Problem to work on: Since only part of the material below is wanted, output exactly the lines from the one with "中的元素，因此最多有 $u$ 个不同的素因子。所以，" up to and including the one with "中的素数集合 $P$ 的大小为".

Record extracts:
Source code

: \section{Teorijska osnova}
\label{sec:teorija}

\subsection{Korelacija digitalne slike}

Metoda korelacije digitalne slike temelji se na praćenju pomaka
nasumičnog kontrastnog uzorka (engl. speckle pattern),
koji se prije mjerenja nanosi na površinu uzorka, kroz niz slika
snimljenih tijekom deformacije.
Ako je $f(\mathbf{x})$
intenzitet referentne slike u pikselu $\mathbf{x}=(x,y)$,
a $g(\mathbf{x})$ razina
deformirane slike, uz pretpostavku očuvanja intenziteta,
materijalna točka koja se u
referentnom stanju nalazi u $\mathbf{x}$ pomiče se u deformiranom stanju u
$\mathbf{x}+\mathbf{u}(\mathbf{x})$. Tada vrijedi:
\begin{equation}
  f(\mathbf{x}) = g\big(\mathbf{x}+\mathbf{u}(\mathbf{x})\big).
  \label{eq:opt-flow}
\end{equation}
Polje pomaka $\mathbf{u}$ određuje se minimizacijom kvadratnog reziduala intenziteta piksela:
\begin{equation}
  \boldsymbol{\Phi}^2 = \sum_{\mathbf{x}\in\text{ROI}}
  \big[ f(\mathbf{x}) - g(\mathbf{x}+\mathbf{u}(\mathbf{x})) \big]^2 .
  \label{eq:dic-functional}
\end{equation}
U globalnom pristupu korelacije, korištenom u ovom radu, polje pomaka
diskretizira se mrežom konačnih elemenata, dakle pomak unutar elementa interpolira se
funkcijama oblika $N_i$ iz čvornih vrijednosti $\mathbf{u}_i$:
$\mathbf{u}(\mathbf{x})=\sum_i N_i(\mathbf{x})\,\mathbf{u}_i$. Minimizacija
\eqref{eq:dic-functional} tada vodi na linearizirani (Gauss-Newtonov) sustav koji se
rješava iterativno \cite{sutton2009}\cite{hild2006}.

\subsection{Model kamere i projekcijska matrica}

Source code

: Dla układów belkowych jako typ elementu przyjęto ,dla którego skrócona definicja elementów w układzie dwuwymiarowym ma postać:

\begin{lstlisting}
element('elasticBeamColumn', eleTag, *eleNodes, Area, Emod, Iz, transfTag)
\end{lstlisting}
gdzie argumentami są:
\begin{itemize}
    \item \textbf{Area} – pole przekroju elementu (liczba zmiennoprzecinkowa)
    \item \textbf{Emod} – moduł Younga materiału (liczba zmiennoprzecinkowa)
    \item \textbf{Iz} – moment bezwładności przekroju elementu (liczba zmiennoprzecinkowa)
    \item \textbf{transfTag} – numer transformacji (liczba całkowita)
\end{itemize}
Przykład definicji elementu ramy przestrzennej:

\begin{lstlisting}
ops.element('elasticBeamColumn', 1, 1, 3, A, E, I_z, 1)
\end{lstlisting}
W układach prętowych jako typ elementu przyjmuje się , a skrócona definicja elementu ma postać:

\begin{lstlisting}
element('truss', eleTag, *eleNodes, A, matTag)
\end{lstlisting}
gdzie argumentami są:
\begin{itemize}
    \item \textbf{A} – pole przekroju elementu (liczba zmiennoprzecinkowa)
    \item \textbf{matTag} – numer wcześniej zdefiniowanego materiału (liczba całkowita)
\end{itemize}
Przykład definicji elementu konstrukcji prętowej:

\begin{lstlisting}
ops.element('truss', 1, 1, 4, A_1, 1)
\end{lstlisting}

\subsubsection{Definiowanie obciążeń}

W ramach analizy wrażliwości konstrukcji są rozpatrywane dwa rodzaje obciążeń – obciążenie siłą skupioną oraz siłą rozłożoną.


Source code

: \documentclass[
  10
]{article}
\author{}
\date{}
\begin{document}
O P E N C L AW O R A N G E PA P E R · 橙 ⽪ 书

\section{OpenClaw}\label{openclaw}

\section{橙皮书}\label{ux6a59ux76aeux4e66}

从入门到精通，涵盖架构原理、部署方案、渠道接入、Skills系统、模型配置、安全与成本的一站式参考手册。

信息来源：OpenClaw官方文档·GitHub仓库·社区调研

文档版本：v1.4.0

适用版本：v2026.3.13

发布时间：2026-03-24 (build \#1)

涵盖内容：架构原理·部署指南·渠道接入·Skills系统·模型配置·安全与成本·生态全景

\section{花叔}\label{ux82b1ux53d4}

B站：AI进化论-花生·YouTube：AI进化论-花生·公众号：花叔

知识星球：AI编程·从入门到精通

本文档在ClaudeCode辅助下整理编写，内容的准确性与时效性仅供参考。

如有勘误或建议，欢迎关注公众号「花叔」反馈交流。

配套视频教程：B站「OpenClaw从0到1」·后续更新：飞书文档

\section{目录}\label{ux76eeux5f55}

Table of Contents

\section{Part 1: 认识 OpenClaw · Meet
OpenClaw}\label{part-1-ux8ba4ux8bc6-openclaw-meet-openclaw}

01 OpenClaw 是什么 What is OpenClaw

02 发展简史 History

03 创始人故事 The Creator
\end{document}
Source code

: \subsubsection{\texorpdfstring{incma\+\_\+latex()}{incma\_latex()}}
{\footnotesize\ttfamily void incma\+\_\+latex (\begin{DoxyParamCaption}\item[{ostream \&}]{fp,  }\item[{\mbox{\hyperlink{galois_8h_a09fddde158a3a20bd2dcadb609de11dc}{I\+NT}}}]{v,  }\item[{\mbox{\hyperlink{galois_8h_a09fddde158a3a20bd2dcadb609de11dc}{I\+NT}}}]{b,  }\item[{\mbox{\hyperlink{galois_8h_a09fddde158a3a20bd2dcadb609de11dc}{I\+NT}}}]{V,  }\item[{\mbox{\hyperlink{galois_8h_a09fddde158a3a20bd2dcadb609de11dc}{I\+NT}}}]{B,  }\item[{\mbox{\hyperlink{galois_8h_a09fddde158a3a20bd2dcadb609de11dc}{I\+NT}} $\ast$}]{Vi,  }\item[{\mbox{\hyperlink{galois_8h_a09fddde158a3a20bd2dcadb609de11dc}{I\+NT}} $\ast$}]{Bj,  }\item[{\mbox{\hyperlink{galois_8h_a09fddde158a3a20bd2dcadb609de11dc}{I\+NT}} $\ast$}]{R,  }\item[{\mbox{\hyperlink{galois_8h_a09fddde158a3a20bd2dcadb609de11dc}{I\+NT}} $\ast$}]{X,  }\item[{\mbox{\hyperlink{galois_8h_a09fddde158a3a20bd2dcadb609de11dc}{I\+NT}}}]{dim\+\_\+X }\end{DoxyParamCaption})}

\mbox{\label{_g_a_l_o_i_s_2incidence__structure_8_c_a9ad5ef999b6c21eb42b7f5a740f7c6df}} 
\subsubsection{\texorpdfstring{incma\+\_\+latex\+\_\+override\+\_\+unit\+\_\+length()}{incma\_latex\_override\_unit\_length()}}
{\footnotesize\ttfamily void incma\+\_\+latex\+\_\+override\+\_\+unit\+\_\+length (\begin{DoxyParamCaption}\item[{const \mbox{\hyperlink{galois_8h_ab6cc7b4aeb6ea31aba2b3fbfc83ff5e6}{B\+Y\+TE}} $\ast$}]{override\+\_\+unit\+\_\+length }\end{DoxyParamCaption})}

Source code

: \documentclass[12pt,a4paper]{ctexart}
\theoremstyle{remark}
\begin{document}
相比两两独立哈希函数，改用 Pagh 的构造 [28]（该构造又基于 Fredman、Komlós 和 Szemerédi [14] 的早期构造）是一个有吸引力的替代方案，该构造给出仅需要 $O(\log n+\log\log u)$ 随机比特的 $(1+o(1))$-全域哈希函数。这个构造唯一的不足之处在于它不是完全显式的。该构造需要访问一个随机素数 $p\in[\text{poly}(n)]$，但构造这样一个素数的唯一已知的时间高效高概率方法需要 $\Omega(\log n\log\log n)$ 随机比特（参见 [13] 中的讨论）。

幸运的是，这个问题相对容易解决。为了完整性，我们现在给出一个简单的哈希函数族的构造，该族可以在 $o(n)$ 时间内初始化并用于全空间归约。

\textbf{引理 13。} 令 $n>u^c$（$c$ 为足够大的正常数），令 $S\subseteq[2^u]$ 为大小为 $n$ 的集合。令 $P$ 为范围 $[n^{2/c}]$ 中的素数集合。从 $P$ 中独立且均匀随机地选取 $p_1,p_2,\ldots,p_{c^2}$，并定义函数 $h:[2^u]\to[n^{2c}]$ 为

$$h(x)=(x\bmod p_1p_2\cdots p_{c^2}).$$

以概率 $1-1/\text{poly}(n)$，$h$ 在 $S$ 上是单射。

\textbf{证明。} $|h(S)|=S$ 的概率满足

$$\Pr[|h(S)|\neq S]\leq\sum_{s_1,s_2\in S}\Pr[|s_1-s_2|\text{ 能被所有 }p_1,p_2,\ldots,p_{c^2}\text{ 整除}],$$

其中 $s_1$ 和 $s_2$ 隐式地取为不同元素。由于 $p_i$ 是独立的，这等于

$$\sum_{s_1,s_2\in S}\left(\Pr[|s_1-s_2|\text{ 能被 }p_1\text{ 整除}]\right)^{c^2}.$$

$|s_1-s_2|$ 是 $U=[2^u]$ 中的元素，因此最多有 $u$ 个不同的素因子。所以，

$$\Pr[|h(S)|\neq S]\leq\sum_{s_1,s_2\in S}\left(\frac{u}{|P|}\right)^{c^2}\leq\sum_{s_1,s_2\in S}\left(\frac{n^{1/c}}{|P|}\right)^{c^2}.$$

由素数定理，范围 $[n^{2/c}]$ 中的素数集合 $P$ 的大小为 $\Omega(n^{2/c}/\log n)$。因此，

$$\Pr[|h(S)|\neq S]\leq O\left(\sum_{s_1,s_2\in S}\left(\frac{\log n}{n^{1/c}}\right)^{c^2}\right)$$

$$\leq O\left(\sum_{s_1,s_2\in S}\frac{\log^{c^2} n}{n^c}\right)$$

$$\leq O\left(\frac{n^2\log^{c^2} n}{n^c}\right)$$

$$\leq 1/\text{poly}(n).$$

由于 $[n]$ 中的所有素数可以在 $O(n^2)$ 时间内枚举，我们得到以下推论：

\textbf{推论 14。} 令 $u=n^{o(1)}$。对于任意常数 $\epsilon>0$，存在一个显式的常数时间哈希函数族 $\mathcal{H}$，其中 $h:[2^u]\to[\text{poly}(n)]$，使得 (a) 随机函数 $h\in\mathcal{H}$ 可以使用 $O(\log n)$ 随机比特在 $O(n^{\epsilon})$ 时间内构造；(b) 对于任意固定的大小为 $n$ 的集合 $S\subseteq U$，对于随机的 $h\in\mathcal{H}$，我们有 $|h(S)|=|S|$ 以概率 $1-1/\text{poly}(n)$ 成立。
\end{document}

Solution below:
$|s_1-s_2|$ 是 $U=[2^u]$ 中的元素，因此最多有 $u$ 个不同的素因子。所以，

$$\Pr[|h(S)|\neq S]\leq\sum_{s_1,s_2\in S}\left(\frac{u}{|P|}\right)^{c^2}\leq\sum_{s_1,s_2\in S}\left(\frac{n^{1/c}}{|P|}\right)^{c^2}.$$

由素数定理，范围 $[n^{2/c}]$ 中的素数集合 $P$ 的大小为 $\Omega(n^{2/c}/\log n)$。因此，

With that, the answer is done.